*What this task involves*:
In the records that follow, find each line containing "alta" and copy it.

***** Data extracts *****

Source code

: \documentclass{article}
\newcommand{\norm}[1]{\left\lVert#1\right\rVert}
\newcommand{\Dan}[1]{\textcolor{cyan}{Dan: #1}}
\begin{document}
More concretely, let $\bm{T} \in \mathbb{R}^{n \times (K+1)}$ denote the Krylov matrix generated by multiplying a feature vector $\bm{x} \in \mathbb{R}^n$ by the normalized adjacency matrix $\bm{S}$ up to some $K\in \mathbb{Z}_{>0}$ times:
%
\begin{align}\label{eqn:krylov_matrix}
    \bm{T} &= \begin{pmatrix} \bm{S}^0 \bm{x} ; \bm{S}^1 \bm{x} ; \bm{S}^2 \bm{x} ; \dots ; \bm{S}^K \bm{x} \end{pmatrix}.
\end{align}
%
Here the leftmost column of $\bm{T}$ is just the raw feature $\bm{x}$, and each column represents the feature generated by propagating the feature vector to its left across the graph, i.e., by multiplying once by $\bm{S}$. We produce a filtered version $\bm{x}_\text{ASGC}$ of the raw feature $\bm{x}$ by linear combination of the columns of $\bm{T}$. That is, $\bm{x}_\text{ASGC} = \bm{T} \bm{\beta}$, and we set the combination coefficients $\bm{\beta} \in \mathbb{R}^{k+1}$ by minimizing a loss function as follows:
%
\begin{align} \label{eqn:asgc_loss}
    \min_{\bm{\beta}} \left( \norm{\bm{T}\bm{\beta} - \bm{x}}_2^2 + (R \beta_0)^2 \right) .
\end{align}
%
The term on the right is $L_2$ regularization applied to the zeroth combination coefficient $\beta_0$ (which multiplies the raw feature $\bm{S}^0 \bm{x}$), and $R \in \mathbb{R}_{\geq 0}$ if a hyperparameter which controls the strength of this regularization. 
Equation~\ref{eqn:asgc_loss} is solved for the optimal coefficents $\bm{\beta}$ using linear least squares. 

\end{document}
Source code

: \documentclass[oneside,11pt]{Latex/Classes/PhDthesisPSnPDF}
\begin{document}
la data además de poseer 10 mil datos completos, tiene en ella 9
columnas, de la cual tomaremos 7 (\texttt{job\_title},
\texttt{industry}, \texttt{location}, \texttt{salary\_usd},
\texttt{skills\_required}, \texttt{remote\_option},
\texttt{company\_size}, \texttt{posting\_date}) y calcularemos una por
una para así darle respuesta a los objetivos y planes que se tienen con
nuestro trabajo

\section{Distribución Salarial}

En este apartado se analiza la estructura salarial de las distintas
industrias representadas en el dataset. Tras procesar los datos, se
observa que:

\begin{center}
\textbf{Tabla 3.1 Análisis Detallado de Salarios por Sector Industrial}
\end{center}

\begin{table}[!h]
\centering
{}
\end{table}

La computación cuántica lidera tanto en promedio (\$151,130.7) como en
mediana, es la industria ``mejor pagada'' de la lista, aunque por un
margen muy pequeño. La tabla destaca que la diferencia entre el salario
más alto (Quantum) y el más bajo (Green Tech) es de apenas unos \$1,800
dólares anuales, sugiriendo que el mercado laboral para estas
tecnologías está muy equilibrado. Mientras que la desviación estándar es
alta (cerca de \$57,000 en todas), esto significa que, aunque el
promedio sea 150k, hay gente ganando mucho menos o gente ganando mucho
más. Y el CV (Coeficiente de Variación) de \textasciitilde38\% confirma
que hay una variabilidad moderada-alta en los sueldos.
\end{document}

*****

*Answer space*:
alta (cerca de \$57,000 en todas), esto significa que, aunque el
que hay una variabilidad moderada-alta en los sueldos.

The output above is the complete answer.